La direttiva 2008/98/CE introduce un più preciso impianto per quanto concerne responsabilità e costi di gestione: la vera innovazione è la responsabilità estesa del produttore (EPR – Extended Producer responsibility) applicata ai RAEE, che comporta l’obbligo per i produttori di gestire la fase finale della vita dei prodotti immessi sul mercato sia attraverso l’assunzione dell’onere economico relativo al loro smaltimento sia curando direttamente il ritiro degli stessi prodotti.
Produttore e detentore dei rifiuti (indipendentemente che siano costituite come imprese, enti o privati ovvero persone giuridiche o fisiche) devono gestire gli stessi prodotti in modo da garantire un elevato livello di protezione dell’ambiente e della salute e provvedere personalmente al loro trattamento, o consegnarli a commerciante, ente, impresa o altro sogggetto che effettua operazioni di raccolta o trattamento rifiuti.

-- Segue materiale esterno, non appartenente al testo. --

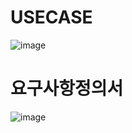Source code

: # USECASE
![image](https://github.com/SHIN-HANBEEN/MetanetFinal/assets/122966135/624e7f79-4d48-45c7-8814-00669bec278d)

# 요구사항정의서
![image](https://github.com/SHIN-HANBEEN/MetanetFinal/assets/122966135/2ee17116-79fe-4001-b507-699896ec2826)


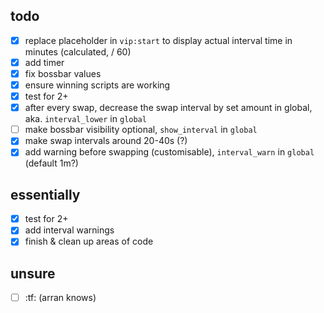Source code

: ## todo

- [x] replace placeholder in `vip:start` to display actual interval time in minutes (calculated, / 60)
- [x] add timer
- [x] fix bossbar values
- [x] ensure winning scripts are working
- [x] test for 2+
- [x] after every swap, decrease the swap interval by set amount in global, aka. `interval_lower` in `global`
- [ ] make bossbar visibility optional, `show_interval` in `global`
- [x] make swap intervals around 20-40s (?)
- [x] add warning before swapping (customisable), `interval_warn` in `global` (default 1m?)

## essentially

- [x] test for 2+
- [x] add interval warnings
- [x] finish & clean up areas of code

## unsure

- [ ] :tf: (arran knows)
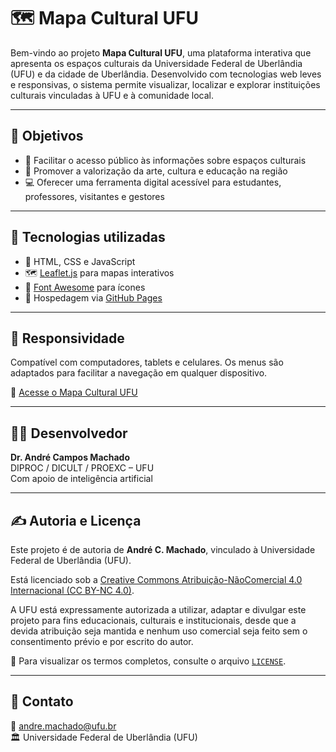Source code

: # 🗺️ Mapa Cultural UFU

Bem-vindo ao projeto **Mapa Cultural UFU**, uma plataforma interativa que apresenta os espaços culturais da Universidade Federal de Uberlândia (UFU) e da cidade de Uberlândia. Desenvolvido com tecnologias web leves e responsivas, o sistema permite visualizar, localizar e explorar instituições culturais vinculadas à UFU e à comunidade local.

---

## 🎯 Objetivos

- 📌 Facilitar o acesso público às informações sobre espaços culturais
- 🎨 Promover a valorização da arte, cultura e educação na região
- 💻 Oferecer uma ferramenta digital acessível para estudantes, professores, visitantes e gestores

---

## 🧰 Tecnologias utilizadas

- 🧱 HTML, CSS e JavaScript
- 🗺️ [Leaflet.js](https://leafletjs.com/) para mapas interativos
- 🎯 [Font Awesome](https://fontawesome.com/) para ícones
- 🚀 Hospedagem via [GitHub Pages](https://pages.github.com/)

---

## 📱 Responsividade

Compatível com computadores, tablets e celulares. Os menus são adaptados para facilitar a navegação em qualquer dispositivo.

🔗 [Acesse o Mapa Cultural UFU](https://diprocufu.github.io/mapaculturalufu/)

---

## 👨‍💻 Desenvolvedor

**Dr. André Campos Machado**  
DIPROC / DICULT / PROEXC – UFU  
Com apoio de inteligência artificial

---

## ✍️ Autoria e Licença

Este projeto é de autoria de **André C. Machado**, vinculado à Universidade Federal de Uberlândia (UFU).

Está licenciado sob a [Creative Commons Atribuição-NãoComercial 4.0 Internacional (CC BY-NC 4.0)](http://creativecommons.org/licenses/by-nc/4.0/).

A UFU está expressamente autorizada a utilizar, adaptar e divulgar este projeto para fins educacionais, culturais e institucionais, desde que a devida atribuição seja mantida e nenhum uso comercial seja feito sem o consentimento prévio e por escrito do autor.

📄 Para visualizar os termos completos, consulte o arquivo [`LICENSE`](./LICENSE).

---

## 💬 Contato

📧 andre.machado@ufu.br  
🏛️ Universidade Federal de Uberlândia (UFU)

I consumatori possono disfarsi gratuitamente dei RAEE: portandoli presso le cosiddette eco-piazzole (centri di raccolta organizzati dai Comuni) o presso i distributori (negozi rivenditori) in caso di acquisto di nuovo prodotto analogo; avvalendosi di sistemi di raccolta organizzati direttamente dai produttori.
I distributori che raccolgono i RAEE hanno l’obbligo di tenere un registro di carico e scarico mediante compilazione, all’atto del ritiro, di uno schedario numerato progressivamente, dal quale risultino nominativo e indirizzo del consumatore e la tipologia dell’apaprecchio. Lo schedario, integrato con i documenti di trasporto, dovrà essere tenuto almeno per 3 anni dalla data dell’ultima registrazione.